Imagine a researcher in the need of integrating data on publications, authors and education institutions. Wrongly executing this integration task could mean, for example, assigning the h-index of author A to author B or wrongly saying that author A is affiliated to an institution he has never been involved with. Hardly any matching algorithm returns only perfect results. In light of this, to reach a solid investigation result, it is of importance to support human validation once links have been created and optionally improved.

1. Uncertainty vs. Vagueness

Referring to propositions (the sky is blue, the bottle is full, the tomato is ripe…) in logic, the use of degree of (un)certainty, belief or confidence is to emphasise an evaluation of the assignment of a truth value to a proposition which may or may not qualify as vague (“the tomato is ripe”). For example, how certain are we in saying that the proposition “the tomato is ripe” is true? As [Lukasiewicz2008] illustrates, saying that “John is a teacher” and “John is a student” with respectively 0.3 and 0.7 as degrees of certainty is roughly saying that “John is either a teacher or a student, but more likely a student”. However, the vague statement “John is tall” with the assignment of 0.9 as degree of truth can be roughly translated as “John is quite tall”.

The transition from assigning boolean truth values {0, 1} to assigning continuous values in the unit interval [0, 1] to propositions (event) is clearly the change from classical logic to fuzzy logic which is in the modelling paradigm of many-valued Logics. The latter truth space (unit interval) is motivated by the presence of vague concepts in a proposition, making it hard or sometimes even impossible to establish whether the proposition is completely true or false [Lukasiewicz2008]. Now, whatever truth value is assigned to an event, sometimes, one wonders about the chance that the even will happen (Probability) or might happen (Possibility)[Kovalerchuk2017].

Degrees of Truth is not to be confused with the Degrees of Certainty / Confidence as the latter is not an assignment of truth value as opposed to the former, but rather an evaluation of a weighted proposition (proposition with an assigned truth value) regardless of its truth value space ({0, 1} or [0, 1]).

  • intrinsic properties
  • the purpose or task for which the links are used.

2. Voting Strategies

In the Semantic Web, the standard semantic OWL/DL interpretation of identity between two resources entails full equality , i.e. they are necessarily the same and share all their properties. Such semantic applies independently of context and therefore no validation or dispute apply since that semantic does not take any of it into account: things are either the same or they are not. [Idrissou 2017]

In real life problems, the equality between resources may depend (i) not only on their intrinsic properties (ii) but also on the purpose or task for which they are used. For example, an organisation A and B are the same in context 1 but not not the same in context 2.

Instead of the rigid owl:sameAs standard semantics, if an alternative semantics is considered where context is taken into account, then things can be the same or not depending on the context that applies. Moreover, within a common context there can still be divergences when, for example, there is not enough information for reaching a correct (indisputable) outcome.

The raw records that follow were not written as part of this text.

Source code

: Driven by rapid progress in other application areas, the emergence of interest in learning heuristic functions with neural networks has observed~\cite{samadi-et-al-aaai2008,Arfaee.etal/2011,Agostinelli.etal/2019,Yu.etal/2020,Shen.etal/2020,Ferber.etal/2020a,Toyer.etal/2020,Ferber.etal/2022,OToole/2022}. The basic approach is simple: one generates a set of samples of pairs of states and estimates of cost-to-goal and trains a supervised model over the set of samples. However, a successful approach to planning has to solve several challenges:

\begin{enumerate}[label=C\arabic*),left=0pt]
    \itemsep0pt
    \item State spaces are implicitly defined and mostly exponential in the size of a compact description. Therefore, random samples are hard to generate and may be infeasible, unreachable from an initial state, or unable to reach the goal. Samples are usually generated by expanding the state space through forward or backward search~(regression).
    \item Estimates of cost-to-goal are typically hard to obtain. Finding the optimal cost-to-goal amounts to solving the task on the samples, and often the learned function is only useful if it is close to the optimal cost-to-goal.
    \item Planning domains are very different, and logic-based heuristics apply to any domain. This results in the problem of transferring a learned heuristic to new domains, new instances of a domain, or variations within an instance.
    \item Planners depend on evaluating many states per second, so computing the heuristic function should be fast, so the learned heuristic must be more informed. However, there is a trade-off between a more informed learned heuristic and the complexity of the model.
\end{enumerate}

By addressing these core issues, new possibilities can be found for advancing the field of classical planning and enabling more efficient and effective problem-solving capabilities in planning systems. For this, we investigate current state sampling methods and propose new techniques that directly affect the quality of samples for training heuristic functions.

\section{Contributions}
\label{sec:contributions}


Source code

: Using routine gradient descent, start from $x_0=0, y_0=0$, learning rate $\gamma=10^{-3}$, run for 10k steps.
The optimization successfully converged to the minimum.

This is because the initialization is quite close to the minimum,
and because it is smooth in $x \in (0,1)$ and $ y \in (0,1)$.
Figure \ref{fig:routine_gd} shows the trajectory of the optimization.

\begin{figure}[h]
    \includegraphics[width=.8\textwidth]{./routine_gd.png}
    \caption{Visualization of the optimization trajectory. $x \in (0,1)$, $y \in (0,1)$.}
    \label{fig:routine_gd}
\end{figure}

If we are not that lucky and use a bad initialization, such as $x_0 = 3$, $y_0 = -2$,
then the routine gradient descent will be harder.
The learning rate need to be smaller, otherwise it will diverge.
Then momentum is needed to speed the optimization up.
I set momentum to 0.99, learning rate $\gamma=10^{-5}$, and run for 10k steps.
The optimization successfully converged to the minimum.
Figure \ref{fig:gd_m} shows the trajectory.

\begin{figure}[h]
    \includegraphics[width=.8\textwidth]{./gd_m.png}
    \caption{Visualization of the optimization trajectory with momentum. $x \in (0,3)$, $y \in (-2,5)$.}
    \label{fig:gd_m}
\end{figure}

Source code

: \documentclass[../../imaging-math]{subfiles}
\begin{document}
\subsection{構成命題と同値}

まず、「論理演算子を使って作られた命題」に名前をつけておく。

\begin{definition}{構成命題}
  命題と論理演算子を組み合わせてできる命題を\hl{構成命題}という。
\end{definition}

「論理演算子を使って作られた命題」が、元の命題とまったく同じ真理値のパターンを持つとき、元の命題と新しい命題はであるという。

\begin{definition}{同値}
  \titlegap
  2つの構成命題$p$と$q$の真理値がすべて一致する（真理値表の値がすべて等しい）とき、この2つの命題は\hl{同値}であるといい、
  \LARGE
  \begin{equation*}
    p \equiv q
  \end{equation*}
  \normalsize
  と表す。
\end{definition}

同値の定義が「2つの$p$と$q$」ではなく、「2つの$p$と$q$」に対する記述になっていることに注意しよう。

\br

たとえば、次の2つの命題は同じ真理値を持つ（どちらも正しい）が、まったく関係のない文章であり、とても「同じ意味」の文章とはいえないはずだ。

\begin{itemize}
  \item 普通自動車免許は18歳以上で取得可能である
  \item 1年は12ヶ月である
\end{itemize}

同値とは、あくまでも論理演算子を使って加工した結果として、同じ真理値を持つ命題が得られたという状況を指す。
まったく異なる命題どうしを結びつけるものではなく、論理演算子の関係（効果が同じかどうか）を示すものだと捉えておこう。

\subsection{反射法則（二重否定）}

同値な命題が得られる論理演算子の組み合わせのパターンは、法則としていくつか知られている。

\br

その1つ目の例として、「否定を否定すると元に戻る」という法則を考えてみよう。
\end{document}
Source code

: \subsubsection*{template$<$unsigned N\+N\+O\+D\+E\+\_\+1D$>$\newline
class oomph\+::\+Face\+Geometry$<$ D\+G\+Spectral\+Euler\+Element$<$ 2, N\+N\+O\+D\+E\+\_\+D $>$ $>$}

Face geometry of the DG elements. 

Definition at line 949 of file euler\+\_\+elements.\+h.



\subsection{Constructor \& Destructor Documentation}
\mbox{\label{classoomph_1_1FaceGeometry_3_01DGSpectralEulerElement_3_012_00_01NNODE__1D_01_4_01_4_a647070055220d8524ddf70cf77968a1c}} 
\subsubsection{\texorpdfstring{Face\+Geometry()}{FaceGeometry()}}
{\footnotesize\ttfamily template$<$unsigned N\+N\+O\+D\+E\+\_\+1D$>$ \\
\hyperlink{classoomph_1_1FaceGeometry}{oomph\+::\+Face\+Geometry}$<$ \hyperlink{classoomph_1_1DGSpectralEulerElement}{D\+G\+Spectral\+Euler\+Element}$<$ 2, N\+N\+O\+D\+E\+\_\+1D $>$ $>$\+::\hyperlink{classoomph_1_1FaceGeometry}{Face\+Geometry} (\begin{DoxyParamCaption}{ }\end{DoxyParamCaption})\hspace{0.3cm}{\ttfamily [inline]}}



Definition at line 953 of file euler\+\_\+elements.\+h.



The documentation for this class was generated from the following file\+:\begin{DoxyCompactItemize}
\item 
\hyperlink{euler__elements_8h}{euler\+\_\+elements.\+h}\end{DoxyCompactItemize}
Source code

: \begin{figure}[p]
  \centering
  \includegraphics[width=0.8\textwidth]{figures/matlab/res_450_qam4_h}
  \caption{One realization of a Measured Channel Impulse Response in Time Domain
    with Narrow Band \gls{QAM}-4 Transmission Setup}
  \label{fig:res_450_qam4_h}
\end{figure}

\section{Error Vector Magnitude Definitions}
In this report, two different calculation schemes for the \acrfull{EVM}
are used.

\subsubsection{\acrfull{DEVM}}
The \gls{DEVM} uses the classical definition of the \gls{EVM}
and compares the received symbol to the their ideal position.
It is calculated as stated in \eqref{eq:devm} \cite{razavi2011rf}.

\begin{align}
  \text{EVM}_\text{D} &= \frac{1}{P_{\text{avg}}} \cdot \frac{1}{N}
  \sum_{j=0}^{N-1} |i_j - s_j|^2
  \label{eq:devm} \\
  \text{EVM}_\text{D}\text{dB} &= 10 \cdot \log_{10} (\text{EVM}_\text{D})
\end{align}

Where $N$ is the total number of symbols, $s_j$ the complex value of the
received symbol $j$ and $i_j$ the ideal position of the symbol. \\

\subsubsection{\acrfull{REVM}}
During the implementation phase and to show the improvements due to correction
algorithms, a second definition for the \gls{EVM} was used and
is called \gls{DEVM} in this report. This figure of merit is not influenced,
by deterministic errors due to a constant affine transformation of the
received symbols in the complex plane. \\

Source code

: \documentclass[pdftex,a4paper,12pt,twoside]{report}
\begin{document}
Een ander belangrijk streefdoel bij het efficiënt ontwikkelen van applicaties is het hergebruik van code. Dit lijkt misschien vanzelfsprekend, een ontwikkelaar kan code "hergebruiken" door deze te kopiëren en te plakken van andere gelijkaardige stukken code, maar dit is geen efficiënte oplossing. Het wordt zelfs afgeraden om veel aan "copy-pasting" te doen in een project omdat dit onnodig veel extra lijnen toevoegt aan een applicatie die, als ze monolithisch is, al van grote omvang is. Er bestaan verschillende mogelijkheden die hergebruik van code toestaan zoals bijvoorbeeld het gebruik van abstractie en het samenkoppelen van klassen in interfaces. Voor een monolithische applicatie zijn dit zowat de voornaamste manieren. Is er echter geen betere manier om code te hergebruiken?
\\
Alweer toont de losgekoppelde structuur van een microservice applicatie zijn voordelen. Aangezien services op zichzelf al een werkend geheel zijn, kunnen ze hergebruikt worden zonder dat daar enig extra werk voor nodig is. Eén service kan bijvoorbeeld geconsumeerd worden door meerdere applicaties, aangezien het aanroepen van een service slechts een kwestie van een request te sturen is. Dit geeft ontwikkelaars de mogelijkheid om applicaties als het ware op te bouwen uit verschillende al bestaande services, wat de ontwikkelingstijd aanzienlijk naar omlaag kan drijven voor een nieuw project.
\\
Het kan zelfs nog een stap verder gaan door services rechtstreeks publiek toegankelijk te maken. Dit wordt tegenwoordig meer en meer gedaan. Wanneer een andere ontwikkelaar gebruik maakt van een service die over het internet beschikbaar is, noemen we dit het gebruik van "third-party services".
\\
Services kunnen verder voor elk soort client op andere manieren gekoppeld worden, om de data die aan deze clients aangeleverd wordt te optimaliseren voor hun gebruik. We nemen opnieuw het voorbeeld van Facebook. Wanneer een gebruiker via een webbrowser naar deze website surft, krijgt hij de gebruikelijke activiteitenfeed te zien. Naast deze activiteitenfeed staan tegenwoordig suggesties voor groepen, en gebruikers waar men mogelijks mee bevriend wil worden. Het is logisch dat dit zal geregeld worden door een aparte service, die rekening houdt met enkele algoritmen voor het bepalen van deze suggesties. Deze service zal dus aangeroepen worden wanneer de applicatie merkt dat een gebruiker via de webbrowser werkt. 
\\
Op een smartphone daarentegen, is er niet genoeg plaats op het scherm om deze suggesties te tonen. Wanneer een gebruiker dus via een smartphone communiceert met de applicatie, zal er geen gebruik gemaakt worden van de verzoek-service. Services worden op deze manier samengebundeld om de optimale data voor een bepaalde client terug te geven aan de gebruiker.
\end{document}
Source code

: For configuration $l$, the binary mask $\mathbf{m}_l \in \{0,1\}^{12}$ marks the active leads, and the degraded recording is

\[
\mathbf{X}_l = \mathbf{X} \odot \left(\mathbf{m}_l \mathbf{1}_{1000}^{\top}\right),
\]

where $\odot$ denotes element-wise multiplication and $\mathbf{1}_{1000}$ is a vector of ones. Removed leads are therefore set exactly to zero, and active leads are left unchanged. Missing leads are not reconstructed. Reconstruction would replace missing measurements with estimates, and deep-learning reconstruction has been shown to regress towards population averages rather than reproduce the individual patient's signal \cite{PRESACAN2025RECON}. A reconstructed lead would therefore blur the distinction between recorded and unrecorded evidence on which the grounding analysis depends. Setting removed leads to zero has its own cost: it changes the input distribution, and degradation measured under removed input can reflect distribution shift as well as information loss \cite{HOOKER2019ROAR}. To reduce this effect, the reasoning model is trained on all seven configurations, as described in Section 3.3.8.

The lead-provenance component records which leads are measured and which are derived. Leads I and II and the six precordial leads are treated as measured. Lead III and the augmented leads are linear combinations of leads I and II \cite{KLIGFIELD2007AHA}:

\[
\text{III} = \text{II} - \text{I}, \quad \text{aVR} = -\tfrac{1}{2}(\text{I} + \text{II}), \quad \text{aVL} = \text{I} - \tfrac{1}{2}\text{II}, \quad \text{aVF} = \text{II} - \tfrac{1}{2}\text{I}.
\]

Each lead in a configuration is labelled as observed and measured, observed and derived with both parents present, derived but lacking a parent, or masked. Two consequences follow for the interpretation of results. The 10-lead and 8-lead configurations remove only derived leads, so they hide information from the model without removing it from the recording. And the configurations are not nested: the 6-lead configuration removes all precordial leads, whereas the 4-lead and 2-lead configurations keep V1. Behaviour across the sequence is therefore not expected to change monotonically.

In other words, for the same identity link, multiple “truths” (multiple possible interpretations) can co-exist once we agree on the context in which these “truths” are cast.

As a result, the Lenticular Lens tool allows for a single link to be both (i) established within a context and (ii) validated countless times, and then, by continuity, it allows for a collection of links (linkset or lens) to have various validations by different users. Even thought this is a desirable feature, before using the links for integration one needs to make a decision about their validity. This brings us to what we denote as Voting which is the merging of Validations sharing the same context.

The Lenticular Lens tool provides five ways for merging validations. These include: Accepted Once, Rejected Once, Majority, Disputed, Weighted Experts. and Highest Ranking Experts. In the next section, we discuss the aforementioned options.

2.1 Consistent Validations

This is the best scenario. A link has been validated several times with the same outcome, meaning not once a contradiction has occurred. The validation is consistent and therefore remains as it is.

2.2 Disputed Validations

Disputes occur when a link has been validated several times but with contradicting truth statements (inconsistently). For example, when a links has been ACCEPTED three times but REJECTED twice. In this scenario, we follow a simple protocol:

  • The link with contradicting validations is flagged as DISPUTED.

  • The following options can be chosen for reaching an agreement:

    Majority. Consider the link as ACCEPTED if it has been accepted more times than being rejected, otherwise consider the link as REJECTED.

    Rejected Once. Consider the link as REJECTED if it has been rejected at least once.

    Accepted Once. Consider the link as ACCEPTED if it has been accepted at least once.

    Weighted Experts. In this situation, a weighted sum is performed within each voting group (ACCEPTED vs REJECTED). The group with the highest weighted sum gets to cast its vote.

    Highest Ranking Experts. Deciding on how to merge several validations on the basis of the authority with the highest rank is also possible. The decision to accept or reject the link is solely made by the highest ranking expert. It is easy to see here that there can be still disputes among highest ranked experts. In this case, the majority among experts applies.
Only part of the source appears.